Your instructions: Check each line of the entries below for the word "fatale", and copy the lines that have it.

Dataset:
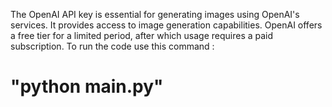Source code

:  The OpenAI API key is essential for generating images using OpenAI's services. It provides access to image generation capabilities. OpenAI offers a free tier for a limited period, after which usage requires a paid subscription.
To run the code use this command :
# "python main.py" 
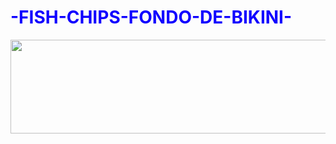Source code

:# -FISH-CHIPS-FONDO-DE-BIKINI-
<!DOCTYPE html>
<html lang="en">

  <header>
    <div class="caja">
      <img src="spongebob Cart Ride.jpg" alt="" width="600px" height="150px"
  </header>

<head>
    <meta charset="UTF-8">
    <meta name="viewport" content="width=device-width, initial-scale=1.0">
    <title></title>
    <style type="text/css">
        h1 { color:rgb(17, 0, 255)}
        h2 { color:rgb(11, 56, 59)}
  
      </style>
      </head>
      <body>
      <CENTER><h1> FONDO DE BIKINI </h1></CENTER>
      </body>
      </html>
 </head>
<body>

--

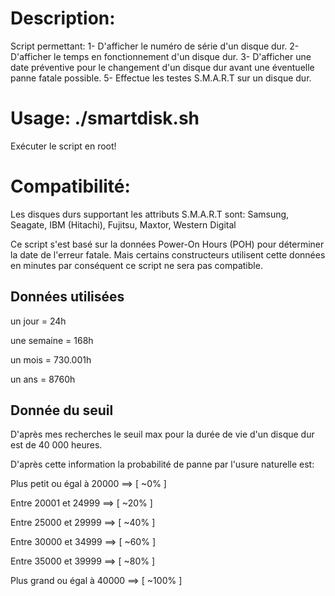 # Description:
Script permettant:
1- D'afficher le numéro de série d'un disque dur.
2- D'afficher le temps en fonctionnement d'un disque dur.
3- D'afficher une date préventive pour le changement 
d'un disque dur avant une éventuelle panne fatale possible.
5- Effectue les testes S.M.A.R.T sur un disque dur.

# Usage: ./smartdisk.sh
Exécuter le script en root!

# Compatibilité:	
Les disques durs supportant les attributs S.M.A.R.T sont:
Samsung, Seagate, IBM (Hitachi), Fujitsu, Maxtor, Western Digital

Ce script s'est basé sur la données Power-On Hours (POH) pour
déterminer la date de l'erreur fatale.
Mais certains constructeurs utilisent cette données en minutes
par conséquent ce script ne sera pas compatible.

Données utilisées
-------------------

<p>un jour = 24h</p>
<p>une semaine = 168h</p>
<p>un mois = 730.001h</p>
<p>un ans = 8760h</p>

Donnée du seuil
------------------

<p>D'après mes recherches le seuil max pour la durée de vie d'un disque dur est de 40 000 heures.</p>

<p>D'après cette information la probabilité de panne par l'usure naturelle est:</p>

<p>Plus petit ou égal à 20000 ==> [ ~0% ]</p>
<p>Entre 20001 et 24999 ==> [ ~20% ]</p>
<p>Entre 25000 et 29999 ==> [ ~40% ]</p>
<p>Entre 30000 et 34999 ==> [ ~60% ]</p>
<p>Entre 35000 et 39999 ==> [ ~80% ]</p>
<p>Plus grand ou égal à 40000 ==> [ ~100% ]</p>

Completed exercise:
d'un disque dur avant une éventuelle panne fatale possible.
déterminer la date de l'erreur fatale.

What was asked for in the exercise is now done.